Para sahabat beragam dalam hal kecerdasan, kesungguhan, juga lamanya belajar dari Nabi. Dari segi lamanya berinteraksi dengan Nabi misalnya. Ada sepupu Nabi, sekaligus anak angkat, juga menantunya yang telah mengenal dekat siapa Nabi, selama masa kerasulan, bahkan lebih lama lagi. Ada Abu Bakar, pedagang yang memeluk Islam pada masa awal kenabian, sebagai orang pertama di luar keluarga Muhammad yang mengakui kenabian beliau. Ada Abu Hurairah yang berislam sejak empat tahun menjelang wafat Nabi. Dengan asumsi bahwa ada bias dalam penerimaan ajaran Islam dari Nabi kepada para sahabat ini, atau setidaknya fakta bahwa Nabi tidak selalu bersama dengan masing-masing sahabat, maka kemudian apa yang ada pada Nabi tak sama persis dengan apa yang ada pada masing-masing sahabat.
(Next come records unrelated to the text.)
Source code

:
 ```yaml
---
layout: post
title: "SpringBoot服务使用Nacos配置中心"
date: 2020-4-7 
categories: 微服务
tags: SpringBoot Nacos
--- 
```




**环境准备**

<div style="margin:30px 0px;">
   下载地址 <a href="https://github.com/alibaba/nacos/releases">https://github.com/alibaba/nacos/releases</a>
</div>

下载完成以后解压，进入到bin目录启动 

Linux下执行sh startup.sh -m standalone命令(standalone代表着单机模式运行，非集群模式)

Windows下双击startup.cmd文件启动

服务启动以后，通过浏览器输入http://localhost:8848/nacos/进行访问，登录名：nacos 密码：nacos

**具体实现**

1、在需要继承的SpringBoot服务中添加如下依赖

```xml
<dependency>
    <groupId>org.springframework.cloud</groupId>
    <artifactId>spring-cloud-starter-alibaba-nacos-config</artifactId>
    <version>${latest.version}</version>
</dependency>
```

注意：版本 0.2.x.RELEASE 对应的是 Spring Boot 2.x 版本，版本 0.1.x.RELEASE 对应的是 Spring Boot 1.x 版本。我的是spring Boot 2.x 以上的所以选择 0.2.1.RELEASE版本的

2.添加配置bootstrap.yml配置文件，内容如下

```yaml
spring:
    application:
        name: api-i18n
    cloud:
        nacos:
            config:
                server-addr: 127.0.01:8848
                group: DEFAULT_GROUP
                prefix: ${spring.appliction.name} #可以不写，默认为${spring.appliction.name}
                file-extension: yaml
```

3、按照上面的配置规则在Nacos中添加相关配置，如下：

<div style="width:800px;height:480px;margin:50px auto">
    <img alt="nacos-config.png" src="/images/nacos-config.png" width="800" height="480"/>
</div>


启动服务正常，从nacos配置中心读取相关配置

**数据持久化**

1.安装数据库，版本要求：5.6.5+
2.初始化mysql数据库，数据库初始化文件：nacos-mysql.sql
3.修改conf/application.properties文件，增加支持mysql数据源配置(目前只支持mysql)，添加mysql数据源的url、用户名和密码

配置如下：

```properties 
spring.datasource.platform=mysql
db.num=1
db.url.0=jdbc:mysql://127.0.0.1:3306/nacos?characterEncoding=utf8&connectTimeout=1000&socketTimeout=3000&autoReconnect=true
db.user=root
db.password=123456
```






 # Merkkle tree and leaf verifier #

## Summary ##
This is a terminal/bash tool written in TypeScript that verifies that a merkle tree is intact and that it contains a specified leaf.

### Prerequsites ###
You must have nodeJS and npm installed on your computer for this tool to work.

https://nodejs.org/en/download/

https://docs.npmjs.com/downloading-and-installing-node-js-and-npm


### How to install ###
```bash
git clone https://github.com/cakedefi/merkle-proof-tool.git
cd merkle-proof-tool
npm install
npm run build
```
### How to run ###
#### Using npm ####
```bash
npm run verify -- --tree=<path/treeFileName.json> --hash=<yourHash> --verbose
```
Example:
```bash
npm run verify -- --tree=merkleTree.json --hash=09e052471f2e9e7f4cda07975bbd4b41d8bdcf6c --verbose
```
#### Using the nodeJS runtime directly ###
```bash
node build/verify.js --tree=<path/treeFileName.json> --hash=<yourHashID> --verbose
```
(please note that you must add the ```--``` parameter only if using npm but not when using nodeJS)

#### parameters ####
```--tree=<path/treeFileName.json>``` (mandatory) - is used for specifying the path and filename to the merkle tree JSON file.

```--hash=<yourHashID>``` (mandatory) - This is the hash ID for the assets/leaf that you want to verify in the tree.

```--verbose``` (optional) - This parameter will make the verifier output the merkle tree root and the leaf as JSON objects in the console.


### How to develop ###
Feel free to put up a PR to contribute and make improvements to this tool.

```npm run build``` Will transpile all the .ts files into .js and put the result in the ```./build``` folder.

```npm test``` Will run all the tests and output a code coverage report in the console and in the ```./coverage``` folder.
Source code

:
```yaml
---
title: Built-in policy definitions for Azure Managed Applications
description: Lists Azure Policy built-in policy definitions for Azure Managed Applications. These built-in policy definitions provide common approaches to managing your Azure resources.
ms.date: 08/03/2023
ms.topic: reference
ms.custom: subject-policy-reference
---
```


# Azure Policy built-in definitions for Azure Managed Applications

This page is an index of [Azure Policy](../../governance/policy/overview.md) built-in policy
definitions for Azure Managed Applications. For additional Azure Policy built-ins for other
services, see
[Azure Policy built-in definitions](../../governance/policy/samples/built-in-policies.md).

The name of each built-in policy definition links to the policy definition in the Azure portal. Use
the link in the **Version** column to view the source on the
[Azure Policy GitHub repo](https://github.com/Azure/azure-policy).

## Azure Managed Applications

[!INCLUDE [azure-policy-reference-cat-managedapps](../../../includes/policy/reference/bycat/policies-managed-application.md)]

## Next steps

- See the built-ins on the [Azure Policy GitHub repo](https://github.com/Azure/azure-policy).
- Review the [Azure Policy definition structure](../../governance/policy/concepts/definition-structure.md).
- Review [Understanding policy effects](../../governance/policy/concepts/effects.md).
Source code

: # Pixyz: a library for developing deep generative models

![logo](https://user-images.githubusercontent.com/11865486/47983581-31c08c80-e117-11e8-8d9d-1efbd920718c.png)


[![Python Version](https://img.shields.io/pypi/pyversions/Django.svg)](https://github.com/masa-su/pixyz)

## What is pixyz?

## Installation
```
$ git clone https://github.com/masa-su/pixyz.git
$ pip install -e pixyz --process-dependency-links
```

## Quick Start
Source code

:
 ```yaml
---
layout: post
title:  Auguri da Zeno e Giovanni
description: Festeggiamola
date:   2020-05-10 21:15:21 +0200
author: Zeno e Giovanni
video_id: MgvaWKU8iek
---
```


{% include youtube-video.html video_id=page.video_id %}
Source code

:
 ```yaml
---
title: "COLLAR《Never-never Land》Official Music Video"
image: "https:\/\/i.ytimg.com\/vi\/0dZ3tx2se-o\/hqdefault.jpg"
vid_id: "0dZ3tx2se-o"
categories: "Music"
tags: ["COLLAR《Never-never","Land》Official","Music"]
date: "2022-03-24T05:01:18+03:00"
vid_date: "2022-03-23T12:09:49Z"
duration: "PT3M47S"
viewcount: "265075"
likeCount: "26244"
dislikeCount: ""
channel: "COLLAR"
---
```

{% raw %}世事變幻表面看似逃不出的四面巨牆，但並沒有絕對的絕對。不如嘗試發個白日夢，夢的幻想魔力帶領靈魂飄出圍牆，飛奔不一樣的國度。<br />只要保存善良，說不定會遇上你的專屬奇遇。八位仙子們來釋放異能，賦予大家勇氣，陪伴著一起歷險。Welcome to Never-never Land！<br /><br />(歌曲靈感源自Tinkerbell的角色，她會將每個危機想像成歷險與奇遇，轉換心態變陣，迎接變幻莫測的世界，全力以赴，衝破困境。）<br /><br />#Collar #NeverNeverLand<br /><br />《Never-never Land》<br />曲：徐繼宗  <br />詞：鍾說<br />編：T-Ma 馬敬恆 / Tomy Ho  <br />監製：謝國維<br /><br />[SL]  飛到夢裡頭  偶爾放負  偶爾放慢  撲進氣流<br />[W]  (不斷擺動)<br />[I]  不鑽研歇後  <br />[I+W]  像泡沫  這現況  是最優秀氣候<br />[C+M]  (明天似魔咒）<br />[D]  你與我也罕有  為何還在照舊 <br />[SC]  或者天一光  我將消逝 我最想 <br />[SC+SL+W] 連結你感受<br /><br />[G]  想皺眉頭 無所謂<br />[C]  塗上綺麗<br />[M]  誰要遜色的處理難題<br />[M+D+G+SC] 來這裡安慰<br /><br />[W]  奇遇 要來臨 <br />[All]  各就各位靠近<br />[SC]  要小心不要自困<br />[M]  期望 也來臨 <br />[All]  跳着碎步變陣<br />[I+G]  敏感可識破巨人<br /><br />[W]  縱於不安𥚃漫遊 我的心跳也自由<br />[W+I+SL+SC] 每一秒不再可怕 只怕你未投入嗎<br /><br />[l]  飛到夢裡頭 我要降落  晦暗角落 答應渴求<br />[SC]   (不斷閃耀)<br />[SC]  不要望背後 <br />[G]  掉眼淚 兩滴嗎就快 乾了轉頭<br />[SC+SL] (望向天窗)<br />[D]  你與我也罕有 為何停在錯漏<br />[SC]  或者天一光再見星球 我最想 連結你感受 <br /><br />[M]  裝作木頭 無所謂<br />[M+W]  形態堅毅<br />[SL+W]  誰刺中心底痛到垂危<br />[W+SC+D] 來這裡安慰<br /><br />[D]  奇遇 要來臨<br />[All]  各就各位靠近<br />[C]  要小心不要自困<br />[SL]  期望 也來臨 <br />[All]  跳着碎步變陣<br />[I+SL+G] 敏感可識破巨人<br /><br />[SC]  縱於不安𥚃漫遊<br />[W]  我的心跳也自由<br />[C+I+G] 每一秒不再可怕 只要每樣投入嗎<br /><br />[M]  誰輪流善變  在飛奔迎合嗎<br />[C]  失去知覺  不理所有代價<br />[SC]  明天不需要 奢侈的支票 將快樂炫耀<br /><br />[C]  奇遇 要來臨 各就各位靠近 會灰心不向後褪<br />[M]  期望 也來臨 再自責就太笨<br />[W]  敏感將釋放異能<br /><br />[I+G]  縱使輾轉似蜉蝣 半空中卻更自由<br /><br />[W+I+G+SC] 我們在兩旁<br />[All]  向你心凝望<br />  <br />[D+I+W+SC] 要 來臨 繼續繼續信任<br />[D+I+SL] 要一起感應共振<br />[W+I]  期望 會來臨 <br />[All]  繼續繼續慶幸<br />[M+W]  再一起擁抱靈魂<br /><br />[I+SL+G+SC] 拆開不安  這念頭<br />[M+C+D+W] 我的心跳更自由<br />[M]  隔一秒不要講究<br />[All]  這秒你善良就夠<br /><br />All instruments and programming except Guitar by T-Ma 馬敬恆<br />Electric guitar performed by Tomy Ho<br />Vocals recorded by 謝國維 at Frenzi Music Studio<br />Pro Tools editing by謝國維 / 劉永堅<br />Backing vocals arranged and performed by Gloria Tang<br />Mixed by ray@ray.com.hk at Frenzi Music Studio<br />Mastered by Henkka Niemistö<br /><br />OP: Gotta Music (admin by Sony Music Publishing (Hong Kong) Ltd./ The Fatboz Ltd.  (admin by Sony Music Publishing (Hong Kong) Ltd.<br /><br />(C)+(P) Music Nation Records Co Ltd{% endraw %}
Katakan bahwa Muhammad (saw) adalah Islam 100%, Abu Bakar memahami Islam 90%, Umar memahami 70% dari Islam, dst. Setelah itu ada generasi tabiin yang berguru tentang Islam kepada para sahabat, tentunya dengan kadar pemahaman yang lebih rendah dari para sahabat utama Nabi. (Toh?) Demikian seterusnya hingga kita yang hidup ratusan tahun, seribuan tahun lebih setelah Nabi wafat. Alhasil, berapa persen keislaman kita, atau keislaman para ahli Islam di zaman kita? 10%? 5%? Silahkan perhatikan narasi yang dibangun oleh sebagian orang yang menyatakan bahwa generasi terbaik adalah para sahabat. Setelah itu adalah tabiin. Setelahnya adalah tabiit tabiin. Dst. Betapa malang nasib anda, saudara! Anda lahir teramat jauh dari zaman Nabi. Anda lahir teramat jauh dari zaman dan predikat "terbaik". Takdir, terima saja!(?)

Jika dirunut kembali ke belakang pada saat Nabi saw berpulang, dengan teori keberagamaan seperti disebutkan, maka sebenarnya Islam sudah tiada. Mengapa? Bukankah yang ada adalah 90% Islam, 70% Islam, dst, bukan Islam sebagai satu bangunan utuh? Adakah yang akan bilang bahwa Islam tetap ada 100% dengan menggabungkan keislaman masing-masing sahabat? Saya berani jamin tak ada yang dapat menunjukkan Islam 100% seperti apa, dengan teori semacam itu.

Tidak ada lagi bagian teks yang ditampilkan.